VMware: Repairing orphaned ESX snapshots

Update: Consolidate Snapshots

Snapshots created via API (NetApp SMVI, Equallogic’s Auto-Snapshot Manager/VMware Edition, VMware VCB or VDR) occasionally get stuck. If you find an orphaned snapshot (ie – it is not listed in the snapshot manager but you can’t change the size of a vmdk / the provisioned size grayed out, or you happen to notice a -delta file where there shouldn’t be one or your scheduled monitoring tasks report an issue (you do run scheduled monitoring tasks don’t you?)) here are some potential fixes.

Background
VMware hard drives are stored as two files, a “name”.vmdk descriptor text file and a “name”-flat.vmdk binary (or “name”-delta.vmdk for snapshots) which holds the actual blocks.

When you take a snapshot of a hard drive a new set of files are created.

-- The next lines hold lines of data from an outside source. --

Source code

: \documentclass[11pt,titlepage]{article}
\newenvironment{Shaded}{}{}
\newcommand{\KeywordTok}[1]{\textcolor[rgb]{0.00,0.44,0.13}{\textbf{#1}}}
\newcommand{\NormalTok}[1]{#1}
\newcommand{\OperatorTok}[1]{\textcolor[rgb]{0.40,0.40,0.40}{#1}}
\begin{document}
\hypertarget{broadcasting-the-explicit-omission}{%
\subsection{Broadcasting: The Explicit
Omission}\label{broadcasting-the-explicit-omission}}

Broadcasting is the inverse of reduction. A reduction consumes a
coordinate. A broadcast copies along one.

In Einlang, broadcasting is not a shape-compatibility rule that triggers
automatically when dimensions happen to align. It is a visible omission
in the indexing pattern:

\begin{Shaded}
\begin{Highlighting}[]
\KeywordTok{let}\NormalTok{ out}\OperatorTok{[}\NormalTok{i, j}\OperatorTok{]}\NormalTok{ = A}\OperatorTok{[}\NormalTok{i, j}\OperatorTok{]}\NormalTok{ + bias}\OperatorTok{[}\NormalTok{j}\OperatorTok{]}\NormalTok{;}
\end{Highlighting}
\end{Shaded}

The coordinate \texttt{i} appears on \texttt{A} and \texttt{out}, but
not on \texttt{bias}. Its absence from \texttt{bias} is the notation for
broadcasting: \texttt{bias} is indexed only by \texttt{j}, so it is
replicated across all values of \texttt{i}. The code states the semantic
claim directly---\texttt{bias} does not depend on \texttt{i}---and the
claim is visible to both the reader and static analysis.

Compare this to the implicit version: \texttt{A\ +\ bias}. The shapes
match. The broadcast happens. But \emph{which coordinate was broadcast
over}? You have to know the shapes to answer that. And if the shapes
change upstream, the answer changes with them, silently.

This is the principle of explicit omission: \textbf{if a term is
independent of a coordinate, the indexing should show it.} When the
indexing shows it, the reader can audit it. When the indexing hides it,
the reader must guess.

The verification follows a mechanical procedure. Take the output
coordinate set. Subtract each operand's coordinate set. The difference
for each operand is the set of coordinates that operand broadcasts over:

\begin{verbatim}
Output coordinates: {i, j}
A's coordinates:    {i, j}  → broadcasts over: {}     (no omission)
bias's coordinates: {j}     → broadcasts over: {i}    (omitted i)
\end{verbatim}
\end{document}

The new file holds any new or changed blocks and the old descriptor file is updated

No Snapshot

Before a snapshot is created, the VM configuration file (“name”.vmx) contains (among many other things) a line referencing the hard drive descriptor file:

ide0:0.fileName = “KyleA.vmdk”

At this point the “name”.vmsd is essentially blank

The original “name”.vmdk hard drive descriptor file contains (among other things) two lines referencing the ID of the drive (note the ID is unique only for snapshots – all master disks are fffffffe) as well as a line referencing the binary “-flat” file for this drive.
CID=fffffffe
parentCID=ffffffff
# Extent description
RW 41943040 VMFS “KyleA-flat.vmdk”

One snapshot
When a snapshot is taken, the configuration file (“name”.vmx) gets updated with the name of the current snapshot

ide0:0.fileName = “KyleA-000001.vmdk”

The snapshot descriptor file gets updated with (among other things) the name of the associated .vmsn file which includes the state of RAM, CPU and VMX.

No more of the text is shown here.